LA GESTIÓN EMOCIONAL EN JÓVENES PROMESAS

14 abr. 2016

Sólo un uno por cien de todos los jugadores que están en las escuelas de fútbol llegarán a ser profesionales; un porcentaje muy bajo que debe hacernos reflexionar sobre las prioridades en la etapa de formación.

Para ese noventa y nueve por cien que no llegará a ser profesional, la prioridad en esta etapa debe ser la adquisición de hábitos saludables, valores positivos, el aprendizaje y mejora de sus cualidades, pero sobre todo la diversión y el disfrute.

Ahora bien, ¿qué hacemos con ese uno por cien que desde muy pequeño ya está destacando y parece “destinado” a poder triunfar en el deporte?

Normalmente, estos niños son jugadores que se desarrollan muy pronto y que tienen unas habilidades innatas muy avanzadas que van a repercutir en: jugar siempre, conseguir superar sus acciones con éxito y destacar sobre el resto con mucha facilidad; y lo más peligroso es que lo harán sin apenas esfuerzo.

Es por ello, que todos estos jugadores son una población de riesgo, sobre todo a nivel emocional, ya que van a estar sometidos a muchas expectativas externas con la presión que eso conlleva. Si no hay una buena gestión de esta situación, lo primero que puede pasar es que nunca lleguen a triunfar, y lo segundo y más grave, que pueda derivar en diferentes psicopatologías.

Para enfocar de forma positiva esta evolución, os propongo los siguientes consejos:

1. Entender primero que antes que futbolista es niño y quiere pasárselo bien.

2. Controlar nuestras expectativas hacia ellos; evitar que sientan que tienen alguna responsabilidad más allá que la de aprender y jugar.

3. Sin prisa para cambiarlo de club, no hace falta acelerar el proceso. En ese club tiene amigos, y si está cómodo allí, todavía puede continuar.

4. Dentro de ese club o si ya ha salido a otro mejor, puede ir buscando retos mayores como entrenar o jugar con algún equipo de categoría superior. De esta manera, empezará a exigirse más y evitará el acomodamiento.  

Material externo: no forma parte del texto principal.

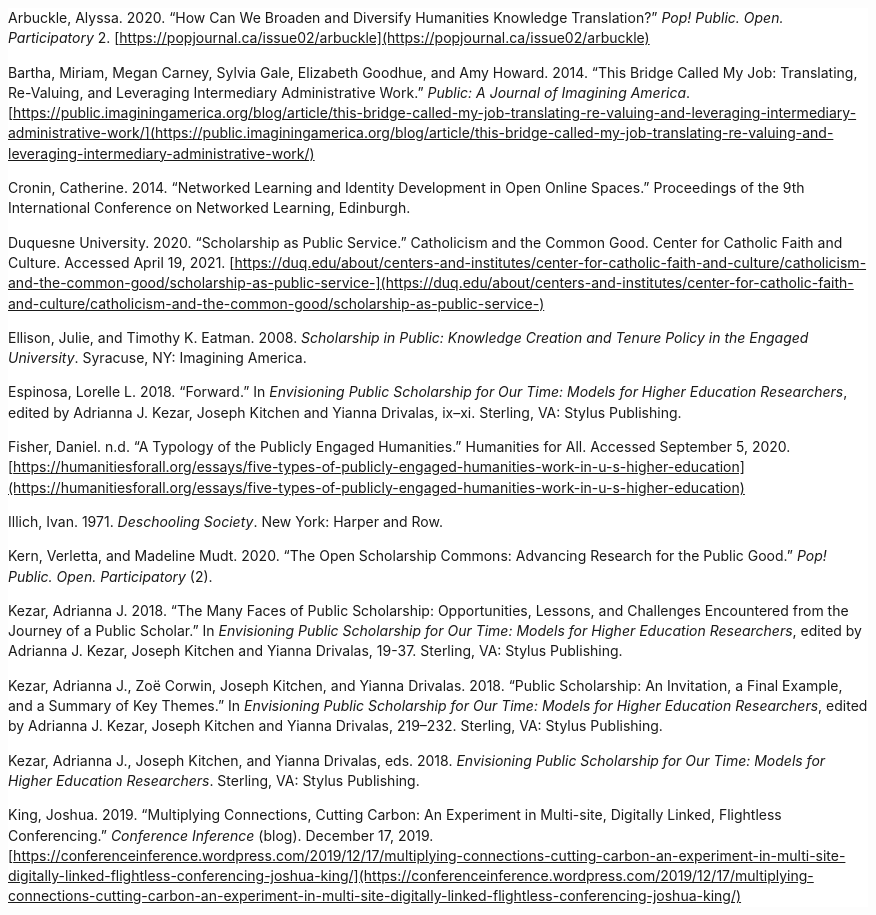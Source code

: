 Arbuckle, Alyssa. 2020. “How Can We Broaden and Diversify Humanities Knowledge Translation?” *Pop! Public. Open. Participatory* 2. [https://popjournal.ca/issue02/arbuckle](https://popjournal.ca/issue02/arbuckle)

Bartha, Miriam, Megan Carney, Sylvia Gale, Elizabeth Goodhue, and Amy Howard. 2014. “This Bridge Called My Job: Translating, Re-Valuing, and Leveraging Intermediary Administrative Work.” *Public: A Journal of Imagining America*. [https://public.imaginingamerica.org/blog/article/this-bridge-called-my-job-translating-re-valuing-and-leveraging-intermediary-administrative-work/](https://public.imaginingamerica.org/blog/article/this-bridge-called-my-job-translating-re-valuing-and-leveraging-intermediary-administrative-work/)

Cronin, Catherine. 2014. “Networked Learning and Identity Development in Open Online Spaces.” Proceedings of the 9th International Conference on Networked Learning, Edinburgh.

Duquesne University. 2020. “Scholarship as Public Service.” Catholicism and the Common Good. Center for Catholic Faith and Culture. Accessed April 19, 2021. [https://duq.edu/about/centers-and-institutes/center-for-catholic-faith-and-culture/catholicism-and-the-common-good/scholarship-as-public-service-](https://duq.edu/about/centers-and-institutes/center-for-catholic-faith-and-culture/catholicism-and-the-common-good/scholarship-as-public-service-)

Ellison, Julie, and Timothy K. Eatman. 2008. *Scholarship in Public: Knowledge Creation and Tenure Policy in the Engaged University*. Syracuse, NY: Imagining America.

Espinosa, Lorelle L. 2018. “Forward.” In *Envisioning Public Scholarship for Our Time: Models for Higher Education Researchers*, edited by Adrianna J. Kezar, Joseph Kitchen and Yianna Drivalas, ix–xi. Sterling, VA: Stylus Publishing.

Fisher, Daniel. n.d. “A Typology of the Publicly Engaged Humanities.” Humanities for All. Accessed September 5, 2020. [https://humanitiesforall.org/essays/five-types-of-publicly-engaged-humanities-work-in-u-s-higher-education](https://humanitiesforall.org/essays/five-types-of-publicly-engaged-humanities-work-in-u-s-higher-education)

Illich, Ivan. 1971. *Deschooling Society*. New York: Harper and Row.

Kern, Verletta, and Madeline Mudt. 2020. “The Open Scholarship Commons: Advancing Research for the Public Good.” *Pop! Public. Open. Participatory* (2).

Kezar, Adrianna J. 2018. “The Many Faces of Public Scholarship: Opportunities, Lessons, and Challenges Encountered from the Journey of a Public Scholar.” In *Envisioning Public Scholarship for Our Time: Models for Higher Education Researchers*, edited by Adrianna J. Kezar, Joseph Kitchen and Yianna Drivalas, 19-37. Sterling, VA: Stylus Publishing.

Kezar, Adrianna J., Zoë Corwin, Joseph Kitchen, and Yianna Drivalas. 2018. “Public Scholarship: An Invitation, a Final Example, and a Summary of Key Themes.” In *Envisioning Public Scholarship for Our Time: Models for Higher Education Researchers*, edited by Adrianna J. Kezar, Joseph Kitchen and Yianna Drivalas, 219–232. Sterling, VA: Stylus Publishing.

Kezar, Adrianna J., Joseph Kitchen, and Yianna Drivalas, eds. 2018. *Envisioning Public Scholarship for Our Time: Models for Higher Education Researchers*. Sterling, VA: Stylus Publishing.

King, Joshua. 2019. “Multiplying Connections, Cutting Carbon: An Experiment in Multi-site, Digitally Linked, Flightless Conferencing.” *Conference Inference* (blog). December 17, 2019. [https://conferenceinference.wordpress.com/2019/12/17/multiplying-connections-cutting-carbon-an-experiment-in-multi-site-digitally-linked-flightless-conferencing-joshua-king/](https://conferenceinference.wordpress.com/2019/12/17/multiplying-connections-cutting-carbon-an-experiment-in-multi-site-digitally-linked-flightless-conferencing-joshua-king/)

5. La frustración por el fallo o por no conseguir siempre lo que se propone debe convertirse en algo que pueda ser capaz de tolerar y también en parte de su aprendizaje, pues le puede hacer mejorar.

6. Enseñarle la importancia del compromiso en el deporte; una vez te comprometes a algo, debes cumplir con ello.

7. Valorarle el éxito en su esfuerzo y en cómo hace las cosas, por encima del resultado que obtenga.

8. A medida que vaya creciendo, evitar la sobreprotección otorgándole más responsabilidades (siempre en aspectos que dependan de uno mismo) y ayudándole a poder enfocar las amenazas como retos.

9. Este proceso es largo, pero el mensaje debe tener una continuidad en el tiempo y una coherencia entre padre/madre y entrenador.

Nosotros, los psicólogos deportivos, podemos ayudar a que todos esos jugadores que se pierden por el camino por no tener los recursos emocionales adecuados, puedan ser cada vez menos, a través tanto del trabajo individual con esos deportistas, como con los padres y entrenadores en forma de asesoramiento.

Pero sobre todo, podemos ayudar a crear un clima mucho más saludable en todo el contexto deportivo que afortunadamente cada vez es más amplio y es donde conviven miles de niños en un momento clave de su educación.

¡Empecemos a poner de nuestra parte para que el deporte consiga ser siempre algo positivo para nuestros pequeños deportistas!